Private Equity Review – Financial Mail

Only the tough and daring will survive

22 May 2009

By Razina Munshi

Fledgling private equity companies took a thumping from 2008's liquidity squeeze. To cope, they had to rely on experienced management teams and a big dose of creativity - and it hasn't always been enough.

The crisis has affected deals in ways that many refuse to admit. "At the midmarket level, firms are still open for business," says JP Fourie, executive officer of the SA Venture Capital & Private Equity Association (Savca).

But the price expectation gap between buyers and sellers is the biggest problem, says KPMG head of private equity Warren Watkins. He says sellers still believe in yesterday's prices, and there is not enough clarity on future profits - and this is causing deals to fail.

However, as much as the crisis has cramped the style of many middle-market private equity companies, there is still money to be made in this niche. "The midmarket is not always a sexy space," says Cora Fernandez, deputy CEO of Sanlam Private Equity and chair of Savca. "The egos of private equity fund managers who believe they can raise huge funds often get in the way."

Medu Capital is one example of a fund that has stuck to its mandate, in spite of tough times. Medu's first fund was incubated by Brait, the JSE-listed financial services company that holds 49% of Medu, in 2003.
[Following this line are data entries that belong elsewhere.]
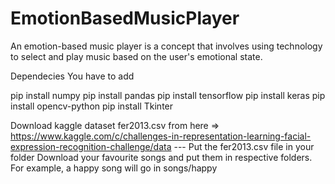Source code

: # EmotionBasedMusicPlayer
 An emotion-based music player is a concept that involves using technology to select and play music based on the user's emotional state. 


Dependecies 
You have to add

pip install numpy 
pip install pandas 
pip install tensorflow 
pip install keras
pip install opencv-python
pip install Tkinter

Download kaggle dataset fer2013.csv from here => https://www.kaggle.com/c/challenges-in-representation-learning-facial-expression-recognition-challenge/data
  --- Put the fer2013.csv file in your folder
Download your favourite songs and put them in respective folders. For example, a happy song will go in songs/happy
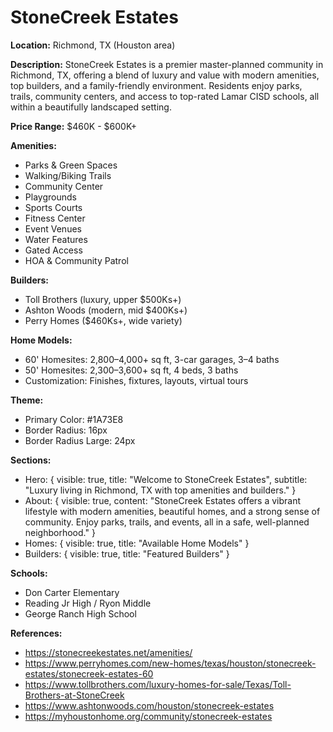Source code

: # StoneCreek Estates

**Location:** Richmond, TX (Houston area)

**Description:** StoneCreek Estates is a premier master-planned community in Richmond, TX, offering a blend of luxury and value with modern amenities, top builders, and a family-friendly environment. Residents enjoy parks, trails, community centers, and access to top-rated Lamar CISD schools, all within a beautifully landscaped setting.

**Price Range:** $460K - $600K+

**Amenities:**
- Parks & Green Spaces
- Walking/Biking Trails
- Community Center
- Playgrounds
- Sports Courts
- Fitness Center
- Event Venues
- Water Features
- Gated Access
- HOA & Community Patrol

**Builders:**
- Toll Brothers (luxury, upper $500Ks+)
- Ashton Woods (modern, mid $400Ks+)
- Perry Homes ($460Ks+, wide variety)

**Home Models:**
- 60' Homesites: 2,800–4,000+ sq ft, 3-car garages, 3–4 baths
- 50' Homesites: 2,300–3,600+ sq ft, 4 beds, 3 baths
- Customization: Finishes, fixtures, layouts, virtual tours

**Theme:**
- Primary Color: #1A73E8
- Border Radius: 16px
- Border Radius Large: 24px

**Sections:**
- Hero: { visible: true, title: "Welcome to StoneCreek Estates", subtitle: "Luxury living in Richmond, TX with top amenities and builders." }
- About: { visible: true, content: "StoneCreek Estates offers a vibrant lifestyle with modern amenities, beautiful homes, and a strong sense of community. Enjoy parks, trails, and events, all in a safe, well-planned neighborhood." }
- Homes: { visible: true, title: "Available Home Models" }
- Builders: { visible: true, title: "Featured Builders" }

**Schools:**
- Don Carter Elementary
- Reading Jr High / Ryon Middle
- George Ranch High School

**References:**
- https://stonecreekestates.net/amenities/
- https://www.perryhomes.com/new-homes/texas/houston/stonecreek-estates/stonecreek-estates-60
- https://www.tollbrothers.com/luxury-homes-for-sale/Texas/Toll-Brothers-at-StoneCreek
- https://www.ashtonwoods.com/houston/stonecreek-estates
- https://myhoustonhome.org/community/stonecreek-estates 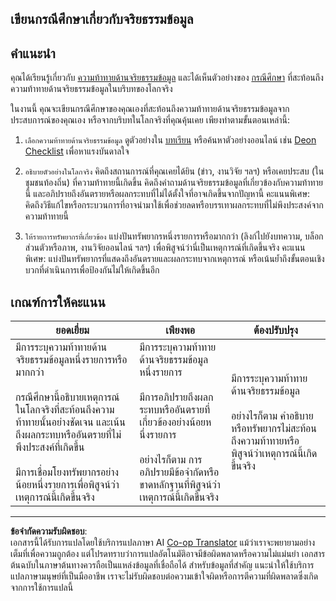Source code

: <!--
CO_OP_TRANSLATOR_METADATA:
{
  "original_hash": "b588c0fc73014f52520c666efc3e0cc3",
  "translation_date": "2025-08-26T21:27:05+00:00",
  "source_file": "1-Introduction/02-ethics/assignment.md",
  "language_code": "th"
}
-->
## เขียนกรณีศึกษาเกี่ยวกับจริยธรรมข้อมูล

## คำแนะนำ

คุณได้เรียนรู้เกี่ยวกับ [ความท้าทายด้านจริยธรรมข้อมูล](README.md#2-ethics-challenges) และได้เห็นตัวอย่างของ [กรณีศึกษา](README.md#3-case-studies) ที่สะท้อนถึงความท้าทายด้านจริยธรรมข้อมูลในบริบทของโลกจริง

ในงานนี้ คุณจะเขียนกรณีศึกษาของคุณเองที่สะท้อนถึงความท้าทายด้านจริยธรรมข้อมูลจากประสบการณ์ของคุณเอง หรือจากบริบทในโลกจริงที่คุณคุ้นเคย เพียงทำตามขั้นตอนเหล่านี้:

1. `เลือกความท้าทายด้านจริยธรรมข้อมูล` ดูตัวอย่างใน [บทเรียน](README.md#2-ethics-challenges) หรือค้นหาตัวอย่างออนไลน์ เช่น [Deon Checklist](https://deon.drivendata.org/examples/) เพื่อหาแรงบันดาลใจ

2. `อธิบายตัวอย่างในโลกจริง` คิดถึงสถานการณ์ที่คุณเคยได้ยิน (ข่าว, งานวิจัย ฯลฯ) หรือเคยประสบ (ในชุมชนท้องถิ่น) ที่ความท้าทายนี้เกิดขึ้น คิดถึงคำถามด้านจริยธรรมข้อมูลที่เกี่ยวข้องกับความท้าทายนี้ และอภิปรายถึงอันตรายหรือผลกระทบที่ไม่ได้ตั้งใจที่อาจเกิดขึ้นจากปัญหานี้ คะแนนพิเศษ: คิดถึงวิธีแก้ไขหรือกระบวนการที่อาจนำมาใช้เพื่อช่วยลดหรือบรรเทาผลกระทบที่ไม่พึงประสงค์จากความท้าทายนี้

3. `ให้รายการทรัพยากรที่เกี่ยวข้อง` แบ่งปันทรัพยากรหนึ่งรายการหรือมากกว่า (ลิงก์ไปยังบทความ, บล็อกส่วนตัวหรือภาพ, งานวิจัยออนไลน์ ฯลฯ) เพื่อพิสูจน์ว่านี่เป็นเหตุการณ์ที่เกิดขึ้นจริง คะแนนพิเศษ: แบ่งปันทรัพยากรที่แสดงถึงอันตรายและผลกระทบจากเหตุการณ์ หรือเน้นย้ำถึงขั้นตอนเชิงบวกที่ดำเนินการเพื่อป้องกันไม่ให้เกิดขึ้นอีก



## เกณฑ์การให้คะแนน

ยอดเยี่ยม | เพียงพอ | ต้องปรับปรุง
--- | --- | -- |
มีการระบุความท้าทายด้านจริยธรรมข้อมูลหนึ่งรายการหรือมากกว่า <br/> <br/> กรณีศึกษานี้อธิบายเหตุการณ์ในโลกจริงที่สะท้อนถึงความท้าทายนั้นอย่างชัดเจน และเน้นถึงผลกระทบหรืออันตรายที่ไม่พึงประสงค์ที่เกิดขึ้น <br/><br/> มีการเชื่อมโยงทรัพยากรอย่างน้อยหนึ่งรายการเพื่อพิสูจน์ว่าเหตุการณ์นี้เกิดขึ้นจริง | มีการระบุความท้าทายด้านจริยธรรมข้อมูลหนึ่งรายการ <br/><br/> มีการอภิปรายถึงผลกระทบหรืออันตรายที่เกี่ยวข้องอย่างน้อยหนึ่งรายการ <br/><br/> อย่างไรก็ตาม การอภิปรายมีข้อจำกัดหรือขาดหลักฐานที่พิสูจน์ว่าเหตุการณ์นี้เกิดขึ้นจริง | มีการระบุความท้าทายด้านจริยธรรมข้อมูล <br/><br/> อย่างไรก็ตาม คำอธิบายหรือทรัพยากรไม่สะท้อนถึงความท้าทายหรือพิสูจน์ว่าเหตุการณ์นี้เกิดขึ้นจริง |

---

**ข้อจำกัดความรับผิดชอบ**:  
เอกสารนี้ได้รับการแปลโดยใช้บริการแปลภาษา AI [Co-op Translator](https://github.com/Azure/co-op-translator) แม้ว่าเราจะพยายามอย่างเต็มที่เพื่อความถูกต้อง แต่โปรดทราบว่าการแปลอัตโนมัติอาจมีข้อผิดพลาดหรือความไม่แม่นยำ เอกสารต้นฉบับในภาษาต้นทางควรถือเป็นแหล่งข้อมูลที่เชื่อถือได้ สำหรับข้อมูลที่สำคัญ แนะนำให้ใช้บริการแปลภาษามนุษย์ที่เป็นมืออาชีพ เราจะไม่รับผิดชอบต่อความเข้าใจผิดหรือการตีความที่ผิดพลาดซึ่งเกิดจากการใช้การแปลนี้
Largely thanks to the Brait relationship, Medu was able to raise R250m in capital - and provide big returns for its funders. This cash was invested in such companies as Pepkor Holdings and Durban-based human resources company Capital Outsourcing.
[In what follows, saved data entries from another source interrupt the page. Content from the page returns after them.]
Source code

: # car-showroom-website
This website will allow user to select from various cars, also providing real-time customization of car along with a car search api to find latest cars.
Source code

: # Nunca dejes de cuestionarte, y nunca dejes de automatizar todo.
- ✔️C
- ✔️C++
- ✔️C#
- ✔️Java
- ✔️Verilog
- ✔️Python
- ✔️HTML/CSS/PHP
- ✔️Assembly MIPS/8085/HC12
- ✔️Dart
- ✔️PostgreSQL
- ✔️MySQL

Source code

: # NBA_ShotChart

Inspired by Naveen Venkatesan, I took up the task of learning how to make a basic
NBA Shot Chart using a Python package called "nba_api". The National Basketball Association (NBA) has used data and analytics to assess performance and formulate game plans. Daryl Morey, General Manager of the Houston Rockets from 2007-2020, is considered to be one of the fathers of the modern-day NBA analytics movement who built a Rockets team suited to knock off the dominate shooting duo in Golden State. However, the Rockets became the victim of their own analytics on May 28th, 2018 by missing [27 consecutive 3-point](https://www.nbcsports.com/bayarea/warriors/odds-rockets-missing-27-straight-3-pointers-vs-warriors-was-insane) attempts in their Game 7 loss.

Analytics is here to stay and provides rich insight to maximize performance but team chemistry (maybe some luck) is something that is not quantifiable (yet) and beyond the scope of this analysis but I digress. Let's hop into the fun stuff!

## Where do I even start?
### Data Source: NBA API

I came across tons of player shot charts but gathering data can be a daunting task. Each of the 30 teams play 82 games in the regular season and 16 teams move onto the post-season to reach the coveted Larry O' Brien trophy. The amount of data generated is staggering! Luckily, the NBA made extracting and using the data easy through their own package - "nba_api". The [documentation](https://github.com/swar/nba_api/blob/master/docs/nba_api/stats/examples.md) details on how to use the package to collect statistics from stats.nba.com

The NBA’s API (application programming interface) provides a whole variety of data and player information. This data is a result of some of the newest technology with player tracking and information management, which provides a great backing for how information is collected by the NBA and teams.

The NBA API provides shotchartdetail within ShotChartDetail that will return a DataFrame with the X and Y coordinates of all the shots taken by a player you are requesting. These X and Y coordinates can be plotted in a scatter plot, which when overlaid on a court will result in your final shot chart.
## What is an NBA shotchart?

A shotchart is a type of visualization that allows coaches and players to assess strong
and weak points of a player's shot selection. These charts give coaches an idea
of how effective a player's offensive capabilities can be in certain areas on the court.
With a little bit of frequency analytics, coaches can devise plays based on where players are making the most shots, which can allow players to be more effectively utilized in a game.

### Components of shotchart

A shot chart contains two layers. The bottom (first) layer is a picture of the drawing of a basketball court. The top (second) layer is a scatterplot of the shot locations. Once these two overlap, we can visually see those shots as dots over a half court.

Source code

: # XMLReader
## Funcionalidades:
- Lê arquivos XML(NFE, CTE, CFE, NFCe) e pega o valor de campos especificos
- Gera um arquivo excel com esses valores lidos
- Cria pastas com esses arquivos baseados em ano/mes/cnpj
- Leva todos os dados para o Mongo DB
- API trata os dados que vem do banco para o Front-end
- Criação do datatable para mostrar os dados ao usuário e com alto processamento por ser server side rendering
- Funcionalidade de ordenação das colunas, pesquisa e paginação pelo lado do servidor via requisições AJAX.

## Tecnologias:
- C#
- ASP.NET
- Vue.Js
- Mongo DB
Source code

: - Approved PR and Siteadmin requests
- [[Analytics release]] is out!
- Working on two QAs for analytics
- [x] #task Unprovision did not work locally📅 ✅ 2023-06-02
Medu founder Nhlanganiso Mkwanazi says the second fund, which closed at R900m last May, is three times bigger than the first, and was raised independently.

However, he says the finance chaos over the past year has forced Medu to adapt its decision-making. "We negotiated some contracts with a particular economic outlook in mind," says Mkwanazi. But when things changed, those had to be reviewed, and some contracts did not materialise.

Medu has also had to lower its growth expectations for some of the companies within its portfolio. But, says Mkwanazi, these companies aren't under liquidity pressure - thanks to Medu's policy of selecting companies without significant debt, and with strong balance sheets.

He says the liquidity crisis can actually be a boon for midmarket private equity companies over the longer term. This is because investing in companies that are beginning to recover often provides better returns than investing in a company operating at the peak of the market.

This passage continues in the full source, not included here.